(Collected data entries)
⁂

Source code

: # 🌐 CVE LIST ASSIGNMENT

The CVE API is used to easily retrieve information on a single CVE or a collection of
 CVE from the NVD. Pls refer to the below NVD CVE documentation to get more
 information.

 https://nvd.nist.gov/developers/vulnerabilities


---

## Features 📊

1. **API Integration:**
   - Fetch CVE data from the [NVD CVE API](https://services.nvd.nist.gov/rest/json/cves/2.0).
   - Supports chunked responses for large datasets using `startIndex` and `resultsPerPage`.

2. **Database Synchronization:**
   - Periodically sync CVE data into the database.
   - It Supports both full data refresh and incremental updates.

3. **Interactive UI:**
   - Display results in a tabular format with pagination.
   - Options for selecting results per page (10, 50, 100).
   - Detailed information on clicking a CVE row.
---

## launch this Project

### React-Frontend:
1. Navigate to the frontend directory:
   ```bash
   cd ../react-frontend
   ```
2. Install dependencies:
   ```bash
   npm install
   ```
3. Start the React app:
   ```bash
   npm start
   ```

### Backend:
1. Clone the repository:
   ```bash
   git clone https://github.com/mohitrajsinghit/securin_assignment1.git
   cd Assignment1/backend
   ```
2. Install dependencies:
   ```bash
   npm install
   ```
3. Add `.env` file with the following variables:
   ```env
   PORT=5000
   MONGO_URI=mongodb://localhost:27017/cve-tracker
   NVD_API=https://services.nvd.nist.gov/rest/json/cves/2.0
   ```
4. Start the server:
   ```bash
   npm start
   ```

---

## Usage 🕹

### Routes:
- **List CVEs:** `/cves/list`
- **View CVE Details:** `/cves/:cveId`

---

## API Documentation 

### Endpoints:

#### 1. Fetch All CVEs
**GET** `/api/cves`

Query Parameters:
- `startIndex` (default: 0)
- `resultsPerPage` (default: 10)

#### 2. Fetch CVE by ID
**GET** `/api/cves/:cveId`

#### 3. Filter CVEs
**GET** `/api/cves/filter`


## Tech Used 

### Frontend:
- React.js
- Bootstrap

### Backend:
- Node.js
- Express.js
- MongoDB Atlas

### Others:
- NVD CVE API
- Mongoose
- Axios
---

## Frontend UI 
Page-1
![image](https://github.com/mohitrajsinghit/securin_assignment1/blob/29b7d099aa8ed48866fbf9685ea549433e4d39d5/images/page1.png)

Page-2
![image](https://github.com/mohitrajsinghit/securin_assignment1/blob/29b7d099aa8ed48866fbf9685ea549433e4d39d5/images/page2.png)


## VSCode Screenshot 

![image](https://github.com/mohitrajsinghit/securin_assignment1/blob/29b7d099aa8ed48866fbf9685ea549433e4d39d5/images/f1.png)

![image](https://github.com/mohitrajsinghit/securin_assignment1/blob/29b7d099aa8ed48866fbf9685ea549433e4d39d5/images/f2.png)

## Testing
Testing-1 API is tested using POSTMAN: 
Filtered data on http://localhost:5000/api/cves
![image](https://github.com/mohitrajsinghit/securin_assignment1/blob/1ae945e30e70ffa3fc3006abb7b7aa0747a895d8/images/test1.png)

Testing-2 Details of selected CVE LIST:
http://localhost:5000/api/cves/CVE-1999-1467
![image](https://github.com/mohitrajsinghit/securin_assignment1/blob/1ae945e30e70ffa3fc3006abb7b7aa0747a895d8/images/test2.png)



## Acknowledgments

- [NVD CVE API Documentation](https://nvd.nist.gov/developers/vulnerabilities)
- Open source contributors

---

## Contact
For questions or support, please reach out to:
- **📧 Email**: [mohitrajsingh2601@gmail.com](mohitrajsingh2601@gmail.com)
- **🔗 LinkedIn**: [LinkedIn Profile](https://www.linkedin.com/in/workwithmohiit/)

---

⁂

■ What is expected:
In the entries above, find each line with the word "Supports" and return it.

■ Your response:
   - Supports chunked responses for large datasets using `startIndex` and `resultsPerPage`.
   - It Supports both full data refresh and incremental updates.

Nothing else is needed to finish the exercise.